Paperless-ngx + S3: Build a Searchable Document Archive with OCR and Automated Tagging
Every organization has a document problem. Invoices pile up. Contracts get lost in email threads. That receipt you need for the tax audit? Somewhere in a folder called "Misc 2024."
Paperless-ngx solves this by turning your documents into a searchable, tagged archive with full-text OCR. Add S3 storage to the mix, and you've got infinite scalability without worrying about disk space.
Here's how to set it up properly.
What You're Building
By the end of this guide, you'll have:
- Paperless-ngx running with full OCR capability
- Documents stored on S3-compatible storage (AWS S3, MinIO, Backblaze B2)

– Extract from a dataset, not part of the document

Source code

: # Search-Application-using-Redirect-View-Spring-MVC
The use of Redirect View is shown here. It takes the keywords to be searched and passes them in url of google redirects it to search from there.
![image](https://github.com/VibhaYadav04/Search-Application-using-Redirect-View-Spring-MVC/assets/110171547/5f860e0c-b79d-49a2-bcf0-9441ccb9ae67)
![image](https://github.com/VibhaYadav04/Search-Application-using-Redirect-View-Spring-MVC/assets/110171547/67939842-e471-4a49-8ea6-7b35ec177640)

- Automated tagging rules that learn from your behavior
- API access for programmatic document ingestion
The Architecture
Paperless-ngx doesn't have native S3 support yet. The workaround is elegant: use rclone as a Docker volume plugin to mount S3 as a filesystem. Docker manages the FUSE mount transparently.
Documents → Paperless-ngx → rclone → S3 Bucket
↓
PostgreSQL (metadata)
Redis (task queue)
Tesseract (OCR)
Step 1: Deploy Paperless-ngx on Elestio
The fastest path is Elestio's managed Paperless-ngx. Select your provider, click deploy, and you're running in minutes with backups and updates handled automatically.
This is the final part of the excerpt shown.